● Problem description
Please repeat exactly the lines below from the one containing "- Next PE Info" down to the one containing "- changed suggested vehicle for PE", both included, and nothing else.

(Source data)
◇ ◇ ◇

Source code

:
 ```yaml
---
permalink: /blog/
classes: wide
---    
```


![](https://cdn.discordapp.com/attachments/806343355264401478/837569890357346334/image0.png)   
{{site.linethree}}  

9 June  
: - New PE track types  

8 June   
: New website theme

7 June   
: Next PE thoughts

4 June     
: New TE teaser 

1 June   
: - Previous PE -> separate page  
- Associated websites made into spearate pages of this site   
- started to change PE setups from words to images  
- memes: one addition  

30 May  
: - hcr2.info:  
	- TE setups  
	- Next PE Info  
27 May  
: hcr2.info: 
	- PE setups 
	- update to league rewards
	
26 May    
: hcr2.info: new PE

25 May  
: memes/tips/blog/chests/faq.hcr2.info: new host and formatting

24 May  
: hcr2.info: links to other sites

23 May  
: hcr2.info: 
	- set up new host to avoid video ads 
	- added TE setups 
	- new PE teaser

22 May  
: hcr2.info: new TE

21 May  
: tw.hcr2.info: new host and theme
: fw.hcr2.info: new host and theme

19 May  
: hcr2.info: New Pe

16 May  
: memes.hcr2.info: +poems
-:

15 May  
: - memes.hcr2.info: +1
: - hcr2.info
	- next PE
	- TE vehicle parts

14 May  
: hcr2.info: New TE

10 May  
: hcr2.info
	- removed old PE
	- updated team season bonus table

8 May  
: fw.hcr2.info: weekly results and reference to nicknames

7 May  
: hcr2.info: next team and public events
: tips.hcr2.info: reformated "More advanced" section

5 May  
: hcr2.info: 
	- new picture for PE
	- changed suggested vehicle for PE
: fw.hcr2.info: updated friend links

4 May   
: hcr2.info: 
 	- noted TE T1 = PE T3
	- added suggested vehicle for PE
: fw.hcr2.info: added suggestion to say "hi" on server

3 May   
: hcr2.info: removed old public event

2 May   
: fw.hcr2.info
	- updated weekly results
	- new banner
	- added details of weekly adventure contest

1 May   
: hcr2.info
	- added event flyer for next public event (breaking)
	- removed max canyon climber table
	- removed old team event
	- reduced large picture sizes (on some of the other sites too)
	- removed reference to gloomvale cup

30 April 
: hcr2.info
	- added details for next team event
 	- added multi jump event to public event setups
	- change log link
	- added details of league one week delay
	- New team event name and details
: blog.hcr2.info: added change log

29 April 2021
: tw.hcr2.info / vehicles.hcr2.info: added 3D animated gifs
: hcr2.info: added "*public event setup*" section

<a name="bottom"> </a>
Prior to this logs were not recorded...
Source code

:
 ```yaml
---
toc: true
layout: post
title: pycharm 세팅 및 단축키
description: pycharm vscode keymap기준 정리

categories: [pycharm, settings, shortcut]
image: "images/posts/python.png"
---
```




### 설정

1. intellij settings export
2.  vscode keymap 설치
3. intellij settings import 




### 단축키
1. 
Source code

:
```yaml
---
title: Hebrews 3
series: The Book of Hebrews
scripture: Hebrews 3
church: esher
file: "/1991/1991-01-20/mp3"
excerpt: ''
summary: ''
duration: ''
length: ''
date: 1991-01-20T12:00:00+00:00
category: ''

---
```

◇ ◇ ◇

● Result
	- Next PE Info  
27 May  
: hcr2.info: 
	- PE setups 
	- update to league rewards
	
26 May    
: hcr2.info: new PE

25 May  
: memes/tips/blog/chests/faq.hcr2.info: new host and formatting

24 May  
: hcr2.info: links to other sites

23 May  
: hcr2.info: 
	- set up new host to avoid video ads 
	- added TE setups 
	- new PE teaser

22 May  
: hcr2.info: new TE

21 May  
: tw.hcr2.info: new host and theme
: fw.hcr2.info: new host and theme

19 May  
: hcr2.info: New Pe

16 May  
: memes.hcr2.info: +poems
-:

15 May  
: - memes.hcr2.info: +1
: - hcr2.info
	- next PE
	- TE vehicle parts

14 May  
: hcr2.info: New TE

10 May  
: hcr2.info
	- removed old PE
	- updated team season bonus table

8 May  
: fw.hcr2.info: weekly results and reference to nicknames

7 May  
: hcr2.info: next team and public events
: tips.hcr2.info: reformated "More advanced" section

5 May  
: hcr2.info: 
	- new picture for PE
	- changed suggested vehicle for PE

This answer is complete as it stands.